R. Gill, S. Orgad, ‘The Amazing Bounce-Backable Woman: Resilience and the Psychological Turn in Neoliberalism’, Sociological Research Online, 2018.

F. Handyside, ‘Emotion, Girlhood and Music in Naissance des pieuvres (Céline Sciamma, 2007) and Un amour de jeunesse (Mia Hansen-Løve, 2011)’, in F. Handyside, K. Taylor-Jones (a cura di), International Cinema and the Girl: Local Issues, Transnational Contexts, New York, Palgrave, 2016, pp. 121-134.

E. Illouz, Cold Intimacies: The Making of Emotional Capitalism, Cambridge, Polity Press, 2007.

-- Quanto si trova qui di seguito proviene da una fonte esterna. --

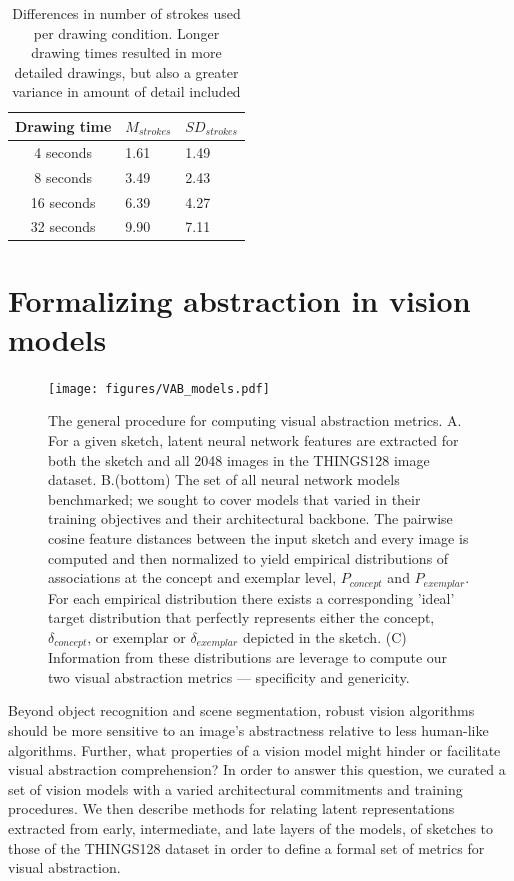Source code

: \documentclass[10pt,letterpaper]{article}
\begin{document}
\begin{table}[h!]
    \centering
    \begin{tabular}{c|l l}
        Drawing time & $M_{strokes}$ & $SD_{strokes}$\\
         \toprule
        4 seconds & 1.61 & 1.49\\
        8 seconds & 3.49 & 2.43\\
        16 seconds & 6.39 & 4.27\\
        32 seconds & 9.90 & 7.11\\
        \bottomrule 
    \end{tabular}
    \caption{Differences in number of strokes used per drawing condition. Longer drawing times resulted in more detailed drawings, but also a greater variance in amount of detail included }
    \label{tab:strokes}
\end{table}


\section{Formalizing abstraction in vision models}
\begin{figure}
    \centering
    \texttt{[image: figures/VAB\_models.pdf]}
 
    \caption{The general procedure for computing visual abstraction metrics. A. For a given sketch, latent neural network features are extracted for both the sketch and all 2048 images in the THINGS128 image dataset. B.(bottom)  The set of all neural network models benchmarked; we sought to cover models that varied in their training objectives and their architectural backbone. The pairwise cosine feature distances between the input sketch and every image is computed and then normalized to yield empirical distributions of associations at the concept and exemplar level, $P_{concept}$ and $P_{exemplar}$. For each empirical distribution there exists a corresponding 'ideal' target distribution that perfectly represents either the concept, $\delta_{concept}$, or exemplar or $\delta_{exemplar}$ depicted in the sketch. (C) Information from these distributions are leverage to compute our two visual abstraction metrics — specificity and genericity.}

    \label{fig:trial}
\end{figure}

Beyond object recognition and scene segmentation, robust vision algorithms should be more sensitive to an image's abstractness relative to less human-like algorithms. Further, what properties of a vision model might hinder or facilitate visual abstraction comprehension? In order to answer this question, we curated a set of vision models with a varied architectural commitments and training procedures. We then describe methods for relating latent representations extracted from early, intermediate, and late layers of the models, of sketches to those of the THINGS128 dataset in order to define a formal set of metrics for visual abstraction.
\end{document}
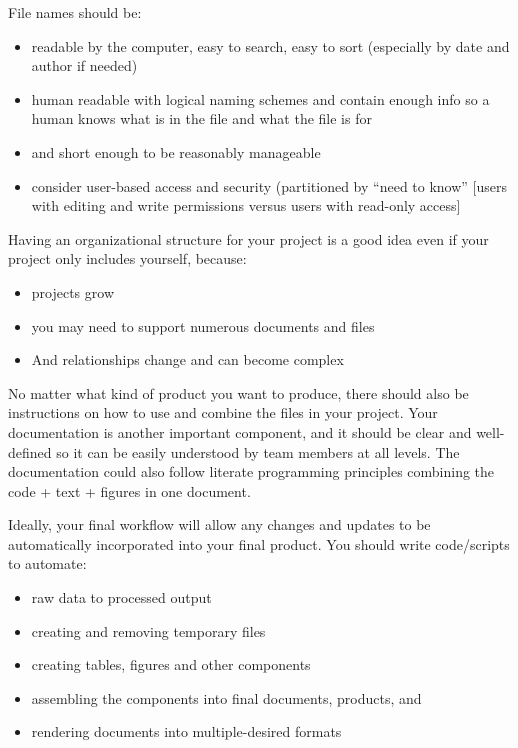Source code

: \documentclass[]{book}
\providecommand{\tightlist}{%
  \setlength{\itemsep}{0pt}\setlength{\parskip}{0pt}}
\theoremstyle{definition}
\theoremstyle{definition}
\theoremstyle{definition}
\theoremstyle{remark}
\begin{document}
File names should be:

\begin{itemize}
\tightlist
\item
  readable by the computer, easy to search, easy to sort (especially by
  date and author if needed)
\item
  human readable with logical naming schemes and contain enough info so
  a human knows what is in the file and what the file is for
\item
  and short enough to be reasonably manageable
\item
  consider user-based access and security (partitioned by ``need to
  know'' {[}users with editing and write permissions versus users with
  read-only access{]}
\end{itemize}

Having an organizational structure for your project is a good idea even
if your project only includes yourself, because:

\begin{itemize}
\tightlist
\item
  projects grow
\item
  you may need to support numerous documents and files
\item
  And relationships change and can become complex
\end{itemize}

No matter what kind of product you want to produce, there should also be
instructions on how to use and combine the files in your project. Your
documentation is another important component, and it should be clear and
well-defined so it can be easily understood by team members at all
levels. The documentation could also follow literate programming
principles combining the code + text + figures in one document.

Ideally, your final workflow will allow any changes and updates to be
automatically incorporated into your final product. You should write
code/scripts to automate:

\begin{itemize}
\tightlist
\item
  raw data to processed output
\item
  creating and removing temporary files
\item
  creating tables, figures and other components
\item
  assembling the components into final documents, products, and
\item
  rendering documents into multiple-desired formats
\end{itemize}
\end{document}
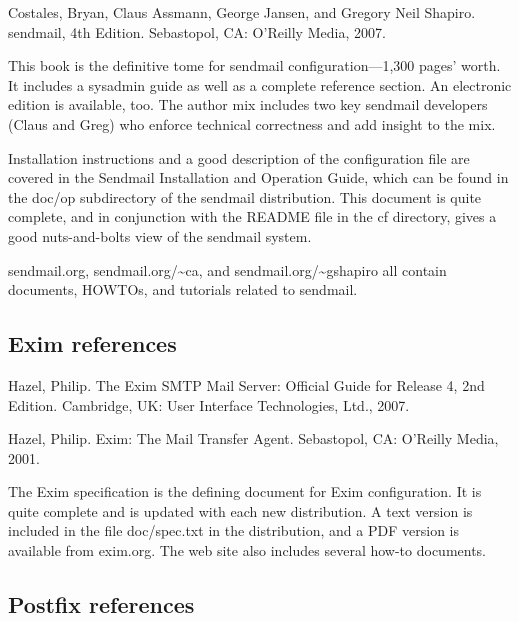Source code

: {Costales, Bryan, Claus Assmann, George Jansen, and Gregory Neil
Shapiro}. {sendmail, 4th Edition.} Sebastopol, CA: O'Reilly Media, 2007.

This book is the definitive tome for {sendmail} configuration---1,300
pages' worth. It includes a sysadmin guide as well as a complete
reference section. An electronic edition is available, too. The author
mix includes two key {sendmail} developers (Claus and Greg) who enforce
technical correctness and add insight to the mix.

Installation instructions and a good description of the configuration
file are covered in the {Sendmail Installation and Operation Guide},
which can be found in the {doc/op} subdirectory of the {sendmail}
distribution. This document is quite complete, and in conjunction with
the {README} file in the {cf} directory, gives a good nuts-and-bolts
view of the {sendmail} system.

sendmail.org, sendmail.org/\textasciitilde ca, and
sendmail.org/\textasciitilde gshapiro all contain documents, HOWTOs, and
tutorials related to {sendmail}.

\protect\hypertarget{part0026_split_067.html}{}{}

\hypertarget{part0026_split_067.htmlux5cux23_idContainer1247}{}
\hypertarget{part0026_split_067.htmlux5cux23calibre_pb_66}{%
\subsection[Exim
references]{\texorpdfstring{\protect\hypertarget{part0026_split_067.htmlux5cux23_idTextAnchor1204}{}{}Exim
references}{Exim references}}\label{part0026_split_067.htmlux5cux23calibre_pb_66}}

{Hazel, Philip}. {The Exim SMTP Mail Server: Official Guide for Release
4, 2nd Edition}. Cambridge, UK: User Interface Technologies, Ltd., 2007.

{Hazel, Philip}. {Exim: The Mail Transfer Agent}. Sebastopol, CA:
O'Reilly Media, 2001.

The Exim specification is the defining document for Exim configuration.
It is quite complete and is updated with each new distribution. A text
version is included in the file {doc/spec.txt} in the distribution, and
a PDF version is available from {exim.org}. The web site also includes
several how-to documents.

\protect\hypertarget{part0026_split_068.html}{}{}

\hypertarget{part0026_split_068.htmlux5cux23_idContainer1247}{}
\hypertarget{part0026_split_068.htmlux5cux23calibre_pb_67}{%
\subsection[Postfix
references]{\texorpdfstring{\protect\hypertarget{part0026_split_068.htmlux5cux23_idTextAnchor1205}{}{}Postfix
references}{Postfix references}}\label{part0026_split_068.htmlux5cux23calibre_pb_67}}

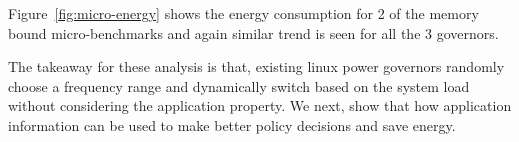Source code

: Figure~\ref{fig:micro-energy} shows
the energy consumption for 2 of the memory bound micro-benchmarks and again similar trend is seen
for all the 3 governors.

The takeaway for these analysis is that, existing linux power governors randomly
choose a frequency range and dynamically switch based on the system load
without considering the application property. We next, show that how 
application information can be used to make better policy decisions and 
save energy.



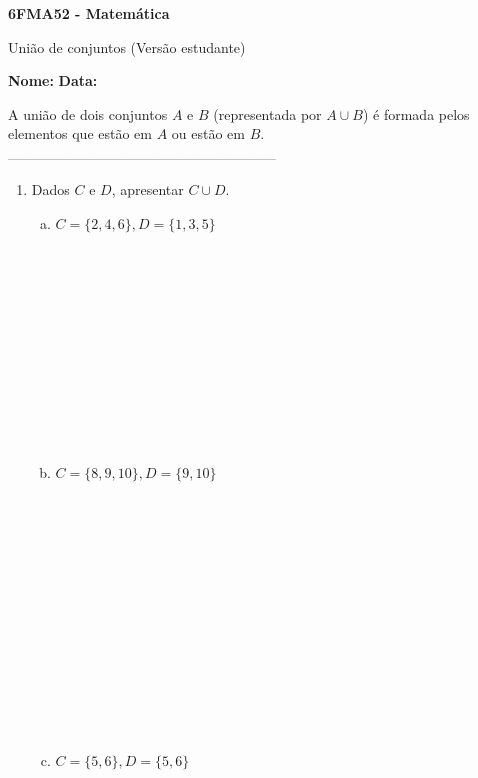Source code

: \documentclass[a4paper,14pt]{article}
\begin{document}
	
	\noindent\textbf{6FMA52 - Matemática} 
	
	\begin{center}União de conjuntos (Versão estudante)
	\end{center}
	
	\noindent\textbf{Nome:} \underline{\hspace{10cm}}
	\noindent\textbf{Data:} \underline{\hspace{4cm}}
	
	\begin{multicols}{2}
    		\noindent A união de dois conjuntos $A$ e $B$ (representada por $A \cup B$) é formada pelos elementos que estão em $A$ ou estão em $B$.
    		\textsubscript{---------------------------------------------------------------------}
    		\begin{enumerate}
    			\item Dados $C$ e $D$, apresentar $C \cup D$.
    			\begin{enumerate}[a)]
    				\item $C = \{2, 4, 6\}, D = \{1, 3, 5\}$ \\\\\\\\\\\\\\\\\\\\\\\\
    				\item $C = \{8, 9, 10\}, D = \{9, 10\}$ \\\\\\\\\\\\\\\\\\\\\\\\\\\\
    				\item $C = \{5, 6\}, D = \{5, 6\}$ \\\\\\\\\\\\\\\\\\\\

\end{enumerate}
\end{enumerate}
\end{multicols}
\end{document}
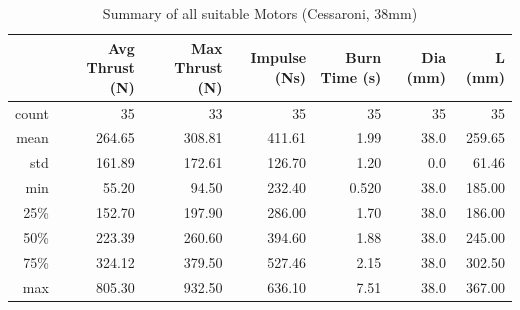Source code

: \documentclass[11pt]{article}
\begin{document}
\begin{table}[tbhp]
   \centering
   \caption{Summary of all suitable Motors (Cessaroni, 38mm)}
\begin{tabular}{@{}rrrrrrr@{}}
\toprule
& Avg Thrust (N) & Max Thrust (N) & Impulse (Ns) & Burn Time (s) & Dia (mm)   & L (mm)     \\ \midrule
count        & 35    & 33      & 35   & 35 & 35   & 35  \\
mean         & 264.65   & 308.81     & 411.61  & 1.99  & 38.0  & 259.65\\
std          & 161.89   & 172.61     & 126.70  & 1.20  & 0.0    & 61.46  \\
min          & 55.20    & 94.50      & 232.40  & 0.520  & 38.0   & 185.00 \\
25\%         & 152.70   & 197.90     & 286.00  & 1.70  & 38.0   & 186.00 \\
50\%         & 223.39   & 260.60     & 394.60  & 1.88  & 38.0   & 245.00 \\
75\%         & 324.12   & 379.50     & 527.46  & 2.15  & 38.0   & 302.50 \\
max          & 805.30   & 932.50     & 636.10  & 7.51  & 38.0   & 367.00\\ \bottomrule
\end{tabular}
   \label{tbl:suitable_motors}
\end{table}
\end{document}
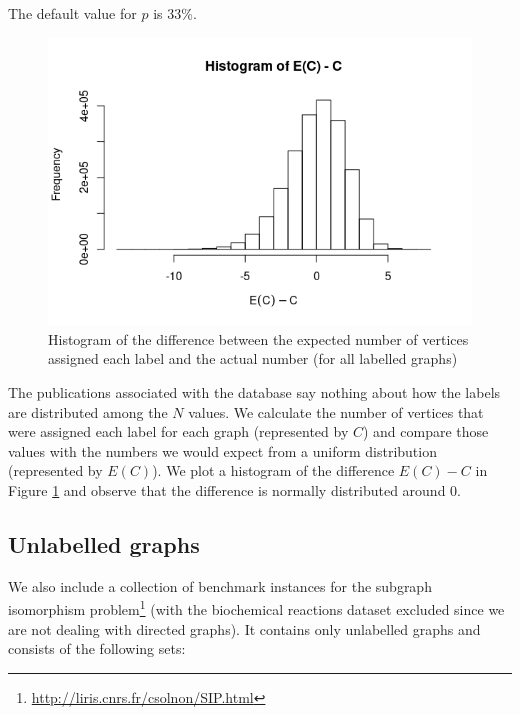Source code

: \documentclass{article}
\theoremstyle{definition}
\begin{document}
The default value for $p$ is 33\%.

\begin{figure}
  \includegraphics[scale=0.5]{labelling_histogram.png}
  \caption{Histogram of the difference between the expected number of vertices
    assigned each label and the actual number (for all labelled graphs)}
  \label{figure:labelling_histogram}
\end{figure}

The publications associated with the database \cite{DeSanto2003, foggia2001-2}
say nothing about how the labels are distributed among the $N$ values. We
calculate the number of vertices that were assigned each label for each graph
(represented by $C$) and compare those values with the numbers we would expect
from a uniform distribution (represented by $E(C)$). We plot a histogram of the
difference $E(C) - C$ in Figure \ref{figure:labelling_histogram} and observe
that the difference is normally distributed around 0.

\subsection{Unlabelled graphs}
We also include a collection of benchmark instances for the subgraph isomorphism
problem\footnote{\url{http://liris.cnrs.fr/csolnon/SIP.html}} (with the
biochemical reactions dataset excluded since we are not dealing with directed
graphs). It contains only unlabelled graphs and consists of the following sets:
\end{document}
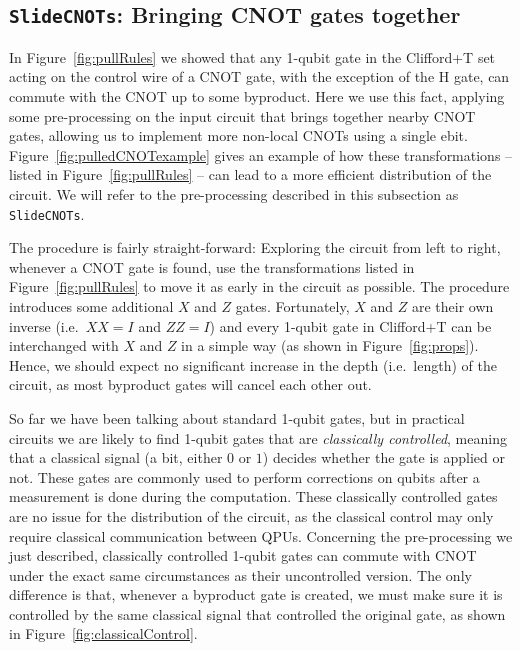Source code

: 
\subsection{\texttt{SlideCNOTs}: Bringing CNOT gates together}
\label{pullCNOTs}


In Figure~\ref{fig:pullRules} we showed that any 1-qubit gate in the Clifford+T set acting on the control wire of a CNOT gate, with the exception of the H gate, can commute with the CNOT up to some byproduct. Here we use this fact, applying some pre-processing on the input circuit that brings together nearby CNOT gates, allowing us to implement more non-local CNOTs using a single ebit. Figure~\ref{fig:pulledCNOTexample} gives an example of how these transformations -- listed in Figure~\ref{fig:pullRules} -- can lead to a more efficient distribution of the circuit. We will refer to the pre-processing described in this subsection as \texttt{SlideCNOTs}.



The procedure is fairly straight-forward: Exploring the circuit from left to right, whenever a CNOT gate is found, use the transformations listed in Figure~\ref{fig:pullRules} to move it as early in the circuit as possible. The procedure introduces some additional \(X\) and \(Z\) gates. Fortunately, \(X\) and \(Z\) are their own inverse (i.e.\ \(XX = I\) and \(ZZ = I\)) and every 1-qubit gate in Clifford+T can be interchanged with \(X\) and \(Z\) in a simple way (as shown in Figure~\ref{fig:props}). Hence, we should expect no significant increase in the depth (i.e.\ length) of the circuit, as most byproduct gates will cancel each other out.

So far we have been talking about standard 1-qubit gates, but in practical circuits we are likely to find 1-qubit gates that are \textit{classically controlled}, meaning that a classical signal (a bit, either \(0\) or \(1\)) decides whether the gate is applied or not. These gates are commonly used to perform corrections on qubits after a measurement is done during the computation. These classically controlled gates are no issue for the distribution of the circuit, as the classical control may only require classical communication between QPUs. Concerning the pre-processing we just described, classically controlled 1-qubit gates can commute with CNOT under the exact same circumstances as their uncontrolled version. The only difference is that, whenever a byproduct gate is created, we must make sure it is controlled by the same classical signal that controlled the original gate, as shown in Figure~\ref{fig:classicalControl}.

M. Millicent, ‘The Italian Body Politic is a Woman: Feminized National Identity in Post-War Italian Film’, in D. E. Stewart, A. Cornish (a cura di), Sparks and Seeds: Medieval Literature and its Afterlife – Essays in Honour of John Freccero, Turnhout, Brepols, 2000), pp. 329-47.

S. Projansky, Spectacular Girls: Media fascination and celebrity culture, New York, NYUP. Press, 2014.

D. Renga, ‘Italian Teen Film and the Female Auteur’, in D. Hipkins, R. Pitt (a cura di), New Visions of the Child in Italian Cinema, Oxford, Peter Lang, 2014, pp. 307-329.

M. Swindle, ‘Feeling Girl, Girling Feeling: An Examination of “Girl” as Affect’, Rhizomes 22, ˂http://www.rhizomes.net/issue22/swindle.html˃.


1 Vorrei ringraziare la mia collega Alessia Risi per i suoi preziosi consigli nella stesura di questo contributo.

2 Dana Renga osserva come spesso, nei film da lei studiati, le scene girate in prossimità dell’oceano sviluppano le soggettività delle protagoniste-ragazze, p. 328.